Uz.ytkownik Benjamin Herrenschmidt napisa?:
> (resent, I had the date screwed up previously, sorry about the
> inconvenience).
>
>
>>I don't see why all IDE-interfaces in the world have to be I/O-mapped just
>>because the first PC implementations used that. Sure it was an extended
>>ISA-bus but the ISA bus is long gone and we don't all run PC's anymore
>>either.
>>
>>So the simple abstraction we need to hit IDE-bus registers is a macro or
>>inline, instead of a call of an I/O-primitive. It was too much work to
>>abstract this when I inserted the CRIS-arch IDE-driver in the first place
>>so I found a workaround but now seems like a better time..
>
>
> No, not a macro. There are cases where you want different access methods
> on the same machine. For example, pmacs can have the "mac-io" (ide-pmac)
> controller, which is MMIO based, _and_ a PCI-based legacy IDE controller
> using inx/outx like IOs. (A typical example is the Blue&White G3 who has
> both on the motherboard).
>
> Ultimately, you want the hwif (or what it becomes in 2.5) provide a set
> of functions for accessing taskfile registers and doing the PIO data
> stream read/writes (that is replace inb/outb and insw/outsw).
Terminology in 2.5:
We have a host chip set or shortly a host chip. This is implementing the
ATA interface on the side of the motherboard.

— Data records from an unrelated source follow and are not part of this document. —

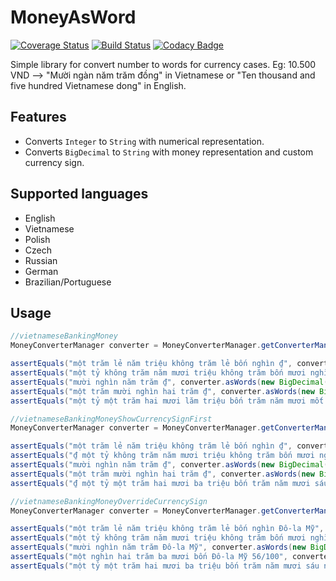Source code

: # MoneyAsWord
[![Coverage Status](https://coveralls.io/repos/github/rtanalytics/MoneyAsWord/badge.svg?branch=master)](https://coveralls.io/github/rtanalytics/MoneyAsWord?branch=master) [![Build Status](https://travis-ci.org/rtanalytics/MoneyAsWord.svg?branch=master)](https://travis-ci.org/rtanalytics/MoneyAsWord) [![Codacy Badge](https://api.codacy.com/project/badge/Grade/f57c5ba8c658464495f9c3069b191950)](https://www.codacy.com/app/nhoxbypass/MoneyAsWord?utm_source=github.com&amp;utm_medium=referral&amp;utm_content=rtanalytics/MoneyAsWord&amp;utm_campaign=Badge_Grade)

Simple library for convert number to words for currency cases.
Eg: 10.500 VND —> "Mười ngàn năm trăm đồng" in Vietnamese or "Ten thousand and five hundred Vietnamese dong" in English.

Features
--------

* Converts `Integer` to `String` with numerical representation.
* Converts `BigDecimal` to `String` with money representation and custom currency sign.

Supported languages
-------------------

* English
* Vietnamese
* Polish
* Czech
* Russian
* German
* Brazilian/Portuguese

Usage
-----

```java
//vietnameseBankingMoney
MoneyConverterManager converter = MoneyConverterManager.getConverterManager(MoneyConverterManager.VIETNAMESE);

assertEquals("một trăm lẻ năm triệu không trăm lẻ bốn nghìn ₫", converter.asWords(new BigDecimal("105004000")));
assertEquals("một tỷ không trăm năm mươi triệu không trăm bốn mươi nghìn ₫", converter.asWords(new BigDecimal("1050040000")));
assertEquals("mười nghìn năm trăm ₫", converter.asWords(new BigDecimal("10500")));
assertEquals("một trăm mười nghìn hai trăm ₫", converter.asWords(new BigDecimal("110200")));
assertEquals("một tỷ một trăm hai mươi lăm triệu bốn trăm năm mươi mốt nghìn bảy trăm ₫", converter.asWords(new BigDecimal("1125451700")));
```


```java
//vietnameseBankingMoneyShowCurrencySignFirst
MoneyConverterManager converter = MoneyConverterManager.getConverterManager(MoneyConverterManager.VIETNAMESE);

assertEquals("một trăm lẻ năm triệu không trăm lẻ bốn nghìn ₫", converter.asWords(new BigDecimal("105004000"), false));
assertEquals("₫ một tỷ không trăm năm mươi triệu không trăm bốn mươi nghìn", converter.asWords(new BigDecimal("1050040000"), true));
assertEquals("mười nghìn năm trăm ₫", converter.asWords(new BigDecimal("10500"), false));
assertEquals("một trăm mười nghìn hai trăm ₫", converter.asWords(new BigDecimal("110200")));
assertEquals("₫ một tỷ một trăm hai mươi ba triệu bốn trăm năm mươi sáu nghìn bảy trăm", converter.asWords(new BigDecimal("1123456700"), true));
```

```java
//vietnameseBankingMoneyOverrideCurrencySign
MoneyConverterManager converter = MoneyConverterManager.getConverterManager(MoneyConverterManager.VIETNAMESE, "Đô-la Mỹ");

assertEquals("một trăm lẻ năm triệu không trăm lẻ bốn nghìn Đô-la Mỹ", converter.asWords(new BigDecimal("105004000")));
assertEquals("một tỷ không trăm năm mươi triệu không trăm bốn mươi nghìn Đô-la Mỹ", converter.asWords(new BigDecimal("1050040000")));
assertEquals("mười nghìn năm trăm Đô-la Mỹ", converter.asWords(new BigDecimal("10500")));
assertEquals("một nghìn hai trăm ba mươi bốn Đô-la Mỹ 56/100", converter.asWords(new BigDecimal("1234.56")));
assertEquals("một tỷ một trăm hai mươi ba triệu bốn trăm năm mươi sáu nghìn bảy trăm Đô-la Mỹ", converter.asWords(new BigDecimal("1123456700")));
```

The host chip is providing two channels. A primary and a secondary
one. To a channel we can attach two devices, however we use the term
drive instead in code becouse the termi device is quite overloaded with
meaning already. The devices are enumerated as units. That's it.
Far more natural then hwif hwgrp and so on. IDE is the Integrated Device
Electronic - the microcontroller stuff I don't care that much about.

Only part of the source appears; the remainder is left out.